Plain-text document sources

------------------------------

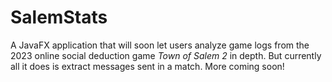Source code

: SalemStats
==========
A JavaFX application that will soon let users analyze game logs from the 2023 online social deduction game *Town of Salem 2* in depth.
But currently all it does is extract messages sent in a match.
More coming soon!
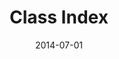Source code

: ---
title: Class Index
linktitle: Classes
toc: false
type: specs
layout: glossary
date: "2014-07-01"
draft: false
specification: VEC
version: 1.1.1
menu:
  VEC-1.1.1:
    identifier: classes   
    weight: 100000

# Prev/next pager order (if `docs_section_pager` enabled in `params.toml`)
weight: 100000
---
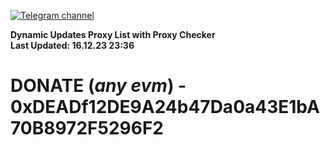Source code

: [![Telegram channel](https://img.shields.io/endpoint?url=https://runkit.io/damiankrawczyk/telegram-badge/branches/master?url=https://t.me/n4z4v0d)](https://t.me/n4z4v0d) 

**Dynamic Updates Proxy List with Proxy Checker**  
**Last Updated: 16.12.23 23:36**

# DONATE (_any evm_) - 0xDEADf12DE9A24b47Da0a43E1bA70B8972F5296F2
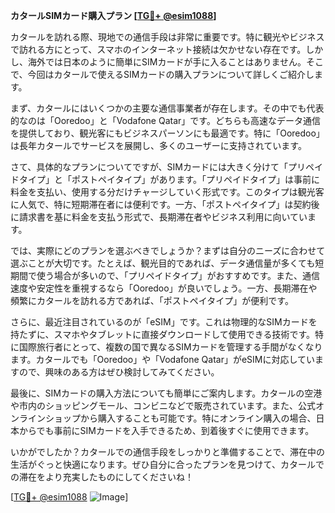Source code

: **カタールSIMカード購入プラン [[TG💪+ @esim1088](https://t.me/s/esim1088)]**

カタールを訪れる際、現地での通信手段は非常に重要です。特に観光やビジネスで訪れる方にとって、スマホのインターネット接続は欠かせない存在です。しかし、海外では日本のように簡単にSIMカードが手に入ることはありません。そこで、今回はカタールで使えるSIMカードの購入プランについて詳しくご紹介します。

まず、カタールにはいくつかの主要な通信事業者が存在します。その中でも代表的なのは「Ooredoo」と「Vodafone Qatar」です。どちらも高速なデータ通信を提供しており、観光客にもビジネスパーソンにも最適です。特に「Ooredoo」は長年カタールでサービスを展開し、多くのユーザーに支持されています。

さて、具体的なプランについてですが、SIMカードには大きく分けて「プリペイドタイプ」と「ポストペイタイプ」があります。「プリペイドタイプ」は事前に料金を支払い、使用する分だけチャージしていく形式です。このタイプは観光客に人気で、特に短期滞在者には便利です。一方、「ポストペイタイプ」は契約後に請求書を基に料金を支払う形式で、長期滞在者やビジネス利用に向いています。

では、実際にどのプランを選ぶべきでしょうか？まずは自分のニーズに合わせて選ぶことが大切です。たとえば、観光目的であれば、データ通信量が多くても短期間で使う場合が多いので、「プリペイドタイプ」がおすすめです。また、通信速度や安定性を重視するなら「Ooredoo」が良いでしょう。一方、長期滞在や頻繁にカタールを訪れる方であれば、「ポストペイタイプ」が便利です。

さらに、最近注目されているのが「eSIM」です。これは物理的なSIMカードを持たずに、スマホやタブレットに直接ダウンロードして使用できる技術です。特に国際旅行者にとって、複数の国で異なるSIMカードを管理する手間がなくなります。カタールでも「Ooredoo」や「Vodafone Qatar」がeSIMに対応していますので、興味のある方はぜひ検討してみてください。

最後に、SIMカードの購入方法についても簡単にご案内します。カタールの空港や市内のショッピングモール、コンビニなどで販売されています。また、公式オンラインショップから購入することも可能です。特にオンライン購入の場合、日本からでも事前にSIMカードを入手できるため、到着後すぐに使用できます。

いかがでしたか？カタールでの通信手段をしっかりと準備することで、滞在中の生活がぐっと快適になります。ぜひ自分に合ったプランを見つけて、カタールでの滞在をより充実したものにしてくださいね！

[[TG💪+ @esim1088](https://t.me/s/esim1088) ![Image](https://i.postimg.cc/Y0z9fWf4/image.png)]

------------------------------

- [WORK TO BE COMPLETED]:
Reproduce every line of the data above, exactly as it stands, but not the pictures.

- [EXPECTED OUTPUT]:
Source code

: SalemStats
==========
A JavaFX application that will soon let users analyze game logs from the 2023 online social deduction game *Town of Salem 2* in depth.
But currently all it does is extract messages sent in a match.
More coming soon!
Source code

: ---
title: Class Index
linktitle: Classes
toc: false
type: specs
layout: glossary
date: "2014-07-01"
draft: false
specification: VEC
version: 1.1.1
menu:
  VEC-1.1.1:
    identifier: classes   
    weight: 100000

# Prev/next pager order (if `docs_section_pager` enabled in `params.toml`)
weight: 100000
---
Source code

: [![Telegram channel](https://img.shields.io/endpoint?url=https://runkit.io/damiankrawczyk/telegram-badge/branches/master?url=https://t.me/n4z4v0d)](https://t.me/n4z4v0d) 

**Dynamic Updates Proxy List with Proxy Checker**  
**Last Updated: 16.12.23 23:36**

# DONATE (_any evm_) - 0xDEADf12DE9A24b47Da0a43E1bA70B8972F5296F2
Source code

: **カタールSIMカード購入プラン [[TG💪+ @esim1088](https://t.me/s/esim1088)]**

カタールを訪れる際、現地での通信手段は非常に重要です。特に観光やビジネスで訪れる方にとって、スマホのインターネット接続は欠かせない存在です。しかし、海外では日本のように簡単にSIMカードが手に入ることはありません。そこで、今回はカタールで使えるSIMカードの購入プランについて詳しくご紹介します。

まず、カタールにはいくつかの主要な通信事業者が存在します。その中でも代表的なのは「Ooredoo」と「Vodafone Qatar」です。どちらも高速なデータ通信を提供しており、観光客にもビジネスパーソンにも最適です。特に「Ooredoo」は長年カタールでサービスを展開し、多くのユーザーに支持されています。

さて、具体的なプランについてですが、SIMカードには大きく分けて「プリペイドタイプ」と「ポストペイタイプ」があります。「プリペイドタイプ」は事前に料金を支払い、使用する分だけチャージしていく形式です。このタイプは観光客に人気で、特に短期滞在者には便利です。一方、「ポストペイタイプ」は契約後に請求書を基に料金を支払う形式で、長期滞在者やビジネス利用に向いています。

では、実際にどのプランを選ぶべきでしょうか？まずは自分のニーズに合わせて選ぶことが大切です。たとえば、観光目的であれば、データ通信量が多くても短期間で使う場合が多いので、「プリペイドタイプ」がおすすめです。また、通信速度や安定性を重視するなら「Ooredoo」が良いでしょう。一方、長期滞在や頻繁にカタールを訪れる方であれば、「ポストペイタイプ」が便利です。

さらに、最近注目されているのが「eSIM」です。これは物理的なSIMカードを持たずに、スマホやタブレットに直接ダウンロードして使用できる技術です。特に国際旅行者にとって、複数の国で異なるSIMカードを管理する手間がなくなります。カタールでも「Ooredoo」や「Vodafone Qatar」がeSIMに対応していますので、興味のある方はぜひ検討してみてください。

最後に、SIMカードの購入方法についても簡単にご案内します。カタールの空港や市内のショッピングモール、コンビニなどで販売されています。また、公式オンラインショップから購入することも可能です。特にオンライン購入の場合、日本からでも事前にSIMカードを入手できるため、到着後すぐに使用できます。

いかがでしたか？カタールでの通信手段をしっかりと準備することで、滞在中の生活がぐっと快適になります。ぜひ自分に合ったプランを見つけて、カタールでの滞在をより充実したものにしてくださいね！

[[TG💪+ @esim1088](https://t.me/s/esim1088) ![Image](https://i.postimg.cc/Y0z9fWf4/image.png)]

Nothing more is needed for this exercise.